Thursday, January 31, 2008

Less than six hours after the Commerce Department reported yesterday that the economy had sputtered with an unexpectedly slow annual rate of 0.6 percent during the fourth quarter, the Federal Reserve announced that it had reduced its short-term target interest rate by a half-percentage point. Combined with the extraordinary three-quarters of a point reduction announced eight days earlier after an emergency meeting and three previous cuts since mid-September, the Fed has now reduced the federal-funds rate by 2.25 percentage points to 3 percent.

The last time the fed-funds rate reached 3 percent during a rate-cutting cycle occurred six days after the September 11 terrorist attacks, which took place during a recession. Eventually, the Fed lowered its target rate to 1 percent in mid-2003 and kept it there for a year before methodically raising it a quarter-percentage point every six weeks or so until it reached a relatively low cyclical peak of 5.25 percent in June 2006. In September 1992 (18 months after a recession had ended), the Fed also lowered its target interest rate to 3 percent — and that was the lowest it went during that cycle.

Thus, with the economy still showing positive, albeit minuscule growth during the fourth quarter, the Fed is clearly acting in an aggressively pre-emptive fashion.



The central bank thinks it has good reasons for doing so, despite a major acceleration in inflation. In yesterday’s press release, the Fed acknowledged that “[f]inancial markets remain under considerable stress,” a condition that first manifested itself in August, abated somewhat in September and October and then returned with a vengeance in November. The Fed also noted that “recent information indicates a deepening of the housing contraction.” That’s an extreme understatement. After declining 12.8 percent during 2006, residential investment (the construction of new housing) plunged another 18.3 percent during 2007. Meanwhile, new-homes sales in December were 41 percent below their year-earlier level, while the median new-home price fell 10 percent over the same period. The latest S&P/Case-Shiller index, which measures the changes in existing-home prices in 10 major metropolitan areas, revealed that house prices have declined 8.4 percent during the latest 12 months, a record-breaking descent. And home-foreclosure filings surged 75 percent in 2007.

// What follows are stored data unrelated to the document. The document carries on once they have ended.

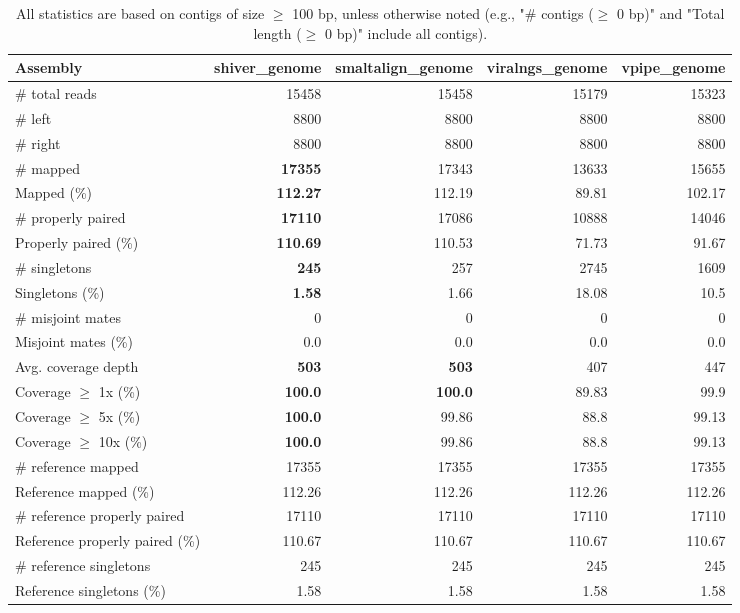\documentclass[12pt,a4paper]{article}
\begin{document}
\begin{table}[ht]
\begin{center}
\caption{All statistics are based on contigs of size $\geq$ 100 bp, unless otherwise noted (e.g., "\# contigs ($\geq$ 0 bp)" and "Total length ($\geq$ 0 bp)" include all contigs).}
\begin{tabular}{|l*{4}{|r}|}
\hline
Assembly & shiver\_genome & smaltalign\_genome & viralngs\_genome & vpipe\_genome \\ \hline
\# total reads & 15458 & 15458 & 15179 & 15323 \\ \hline
\# left & 8800 & 8800 & 8800 & 8800 \\ \hline
\# right & 8800 & 8800 & 8800 & 8800 \\ \hline
\# mapped & {\bf 17355} & 17343 & 13633 & 15655 \\ \hline
Mapped (\%) & {\bf 112.27} & 112.19 & 89.81 & 102.17 \\ \hline
\# properly paired & {\bf 17110} & 17086 & 10888 & 14046 \\ \hline
Properly paired (\%) & {\bf 110.69} & 110.53 & 71.73 & 91.67 \\ \hline
\# singletons & {\bf 245} & 257 & 2745 & 1609 \\ \hline
Singletons (\%) & {\bf 1.58} & 1.66 & 18.08 & 10.5 \\ \hline
\# misjoint mates & 0 & 0 & 0 & 0 \\ \hline
Misjoint mates (\%) & 0.0 & 0.0 & 0.0 & 0.0 \\ \hline
Avg. coverage depth & {\bf 503} & {\bf 503} & 407 & 447 \\ \hline
Coverage $\geq$ 1x (\%) & {\bf 100.0} & {\bf 100.0} & 89.83 & 99.9 \\ \hline
Coverage $\geq$ 5x (\%) & {\bf 100.0} & 99.86 & 88.8 & 99.13 \\ \hline
Coverage $\geq$ 10x (\%) & {\bf 100.0} & 99.86 & 88.8 & 99.13 \\ \hline
\# reference mapped & 17355 & 17355 & 17355 & 17355 \\ \hline
Reference mapped (\%) & 112.26 & 112.26 & 112.26 & 112.26 \\ \hline
\# reference properly paired & 17110 & 17110 & 17110 & 17110 \\ \hline
Reference properly paired (\%) & 110.67 & 110.67 & 110.67 & 110.67 \\ \hline
\# reference singletons & 245 & 245 & 245 & 245 \\ \hline
Reference singletons (\%) & 1.58 & 1.58 & 1.58 & 1.58 \\ \hline

\end{tabular}
\end{center}
\end{table}
\end{document}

Even though its latest (October) published economic forecast projected that the economy should grow between 1.8 percent and 2.5 percent this year, the Fed revealed yesterday that “downside risks to growth remain.” There’s not much breathing space between the fourth-quarter growth rate of 0.6 percent and an outright recession. The Fed also said it “expects inflation to moderate in coming quarters.”

It had better slow down because, for the record, consumer price inflation accelerated from 2.5 percent during 2006 to 4.1 percent during 2007 (the fastest pace since 1990), and producer price inflation exploded from 1.1 percent during 2006 to 6.3 percent during 2007 (its fastest rate since 1981).